Born in Chennai, south India, Vasan moved to Singapore with her parents when she was three years old. She grew up watching theatre — “it was how I came to love the arts industry” — and her desire to pursue a career in drama grew.
As she engaged further with the arts industry, Vasan recalled finding a commonality with other actors.
“There is a tribe that you find with people if you feel like a bit of an oddball,” she said. “I absolutely am still, but I definitely was one growing up.
“I’m probably not very confident or articulate in some instances, but that was a way for me to be all of those things. It was something of an escapism and a way to find friends, but then there was a real sense of satisfaction from collaborating with people and enjoying what it was and then I got a bit obsessed with it.”
Vasan relocated to the UK in 2010 to attend the Royal Welsh College of Music and Drama in Cardiff.
Now based in north-west London, the actress has made a number of appearances in theatre, film and television.
Her first leading role was in Vinay Patel’sAn Adventure in 2018, which followed a young Indian couple as they journey from 1950s India to Kenya and finally, the UK.
Now, Vasan is the lead in A Doll’s House — an opportunity that has brought a range of emotions to the surface.

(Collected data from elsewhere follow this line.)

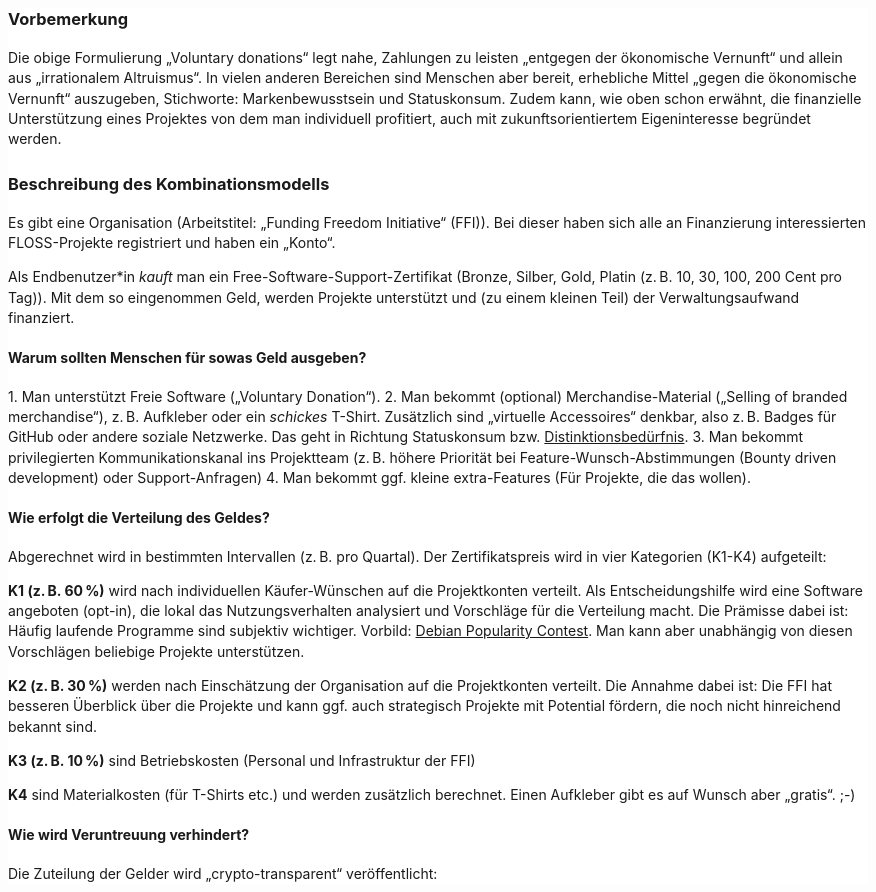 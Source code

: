 ### Vorbemerkung
Die obige Formulierung „Voluntary donations“ legt nahe, Zahlungen zu leisten „entgegen der ökonomische Vernunft“ und allein aus „irrationalem Altruismus“.
In vielen anderen Bereichen sind Menschen aber bereit, erhebliche Mittel „gegen die ökonomische Vernunft“ auszugeben, Stichworte: Markenbewusstsein und Statuskonsum.
Zudem kann, wie oben schon erwähnt, die finanzielle Unterstützung eines Projektes von dem man individuell profitiert, auch mit zukunftsorientiertem Eigeninteresse begründet werden.


### Beschreibung des Kombinationsmodells
Es gibt eine Organisation (Arbeitstitel: „Funding Freedom Initiative“ (FFI)).
Bei dieser haben sich alle an Finanzierung interessierten FLOSS-Projekte registriert und haben ein „Konto“.

Als Endbenutzer\*in *kauft* man ein Free-Software-Support-Zertifikat (Bronze, Silber, Gold, Platin (z.&#x202F;B. 10, 30, 100, 200 Cent pro Tag)).
Mit dem so eingenommen Geld, werden Projekte unterstützt und (zu einem kleinen Teil) der Verwaltungsaufwand finanziert.

#### Warum sollten Menschen für sowas Geld ausgeben?

1\. Man unterstützt Freie Software („Voluntary Donation“).
2\. Man bekommt (optional) Merchandise-Material („Selling of branded merchandise“), z.&#x202F;B. Aufkleber oder ein *schickes* T-Shirt. Zusätzlich sind „virtuelle Accessoires“ denkbar, also z.&#x202F;B. Badges für GitHub oder andere soziale Netzwerke. Das geht in Richtung Statuskonsum bzw. [Distinktionsbedürfnis](https://de.wikipedia.org/wiki/Distinktion_(Soziologie)).
3\. Man bekommt privilegierten Kommunikationskanal ins Projektteam (z.&#x202F;B. höhere Priorität bei Feature-Wunsch-Abstimmungen (Bounty driven development) oder Support-Anfragen)
4\. Man bekommt ggf. kleine extra-Features (Für Projekte, die das wollen).

#### Wie erfolgt die Verteilung des Geldes?

Abgerechnet wird in bestimmten Intervallen (z.&#x202F;B. pro Quartal).
Der Zertifikatspreis wird in vier Kategorien (K1-K4) aufgeteilt:

**K1 (z.&#x202F;B. 60&#x202F;%)** wird nach individuellen Käufer-Wünschen auf die Projektkonten verteilt. Als Entscheidungshilfe wird eine Software angeboten (opt-in), die lokal das Nutzungsverhalten analysiert und Vorschläge für die Verteilung macht. Die Prämisse dabei ist: Häufig laufende Programme sind subjektiv wichtiger. Vorbild: [Debian Popularity Contest](https://popcon.debian.org/). Man kann aber unabhängig von diesen Vorschlägen beliebige Projekte unterstützen.

**K2 (z.&#x202F;B. 30&#x202F;%)** werden nach Einschätzung der Organisation auf die Projektkonten verteilt. Die Annahme dabei ist: Die FFI hat besseren Überblick über die Projekte und kann ggf. auch strategisch Projekte mit Potential fördern, die noch nicht hinreichend bekannt sind.

**K3 (z.&#x202F;B. 10&#x202F;%)** sind Betriebskosten (Personal und Infrastruktur der FFI)


**K4** sind Materialkosten (für T-Shirts etc.) und werden zusätzlich berechnet. Einen Aufkleber gibt es auf Wunsch aber „gratis“. ;-)

#### Wie wird Veruntreuung verhindert?

Die Zuteilung der Gelder wird „crypto-transparent“ veröffentlicht:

“To say I play the lead in this is very new and exciting,” she said. “But it is terrifying too, though, to say ‘oh sh*t, this is my chance’.”
Acknowledging that the industry can be difficult to work in full-time, Vasan revealed that the hardest aspect is the uncertainty. There is always pressure to get a new job, and she admitted that it can be difficult to go from one to another.
“Luck is a huge part of that,” Vasan remarked. “You can do the best job and have the best agent, but sometimes it is just a bit of bad luck that you didn’t get a particular job and (it can be difficult) dealing with that stress and knowing that it is a job that you need to maintain with real life.”
Besides acting, Vasan has also dabbled in music. She released her folk EP Too Dark for Country in 2017. She finds enjoyment in music as it differs from acting and there’s no stress of trying to make money from it.
But it can be difficult to schedule it around her theatre career.
“I like that it is another creative muscle, but when you’re on stage every evening, it is hard to do gigs,” she said.
Does she have any other creative goals for the future?
“I’d love to do a comedy soon — I feel like I’ve been crying a lot in my last few acting jobs,” she laughed.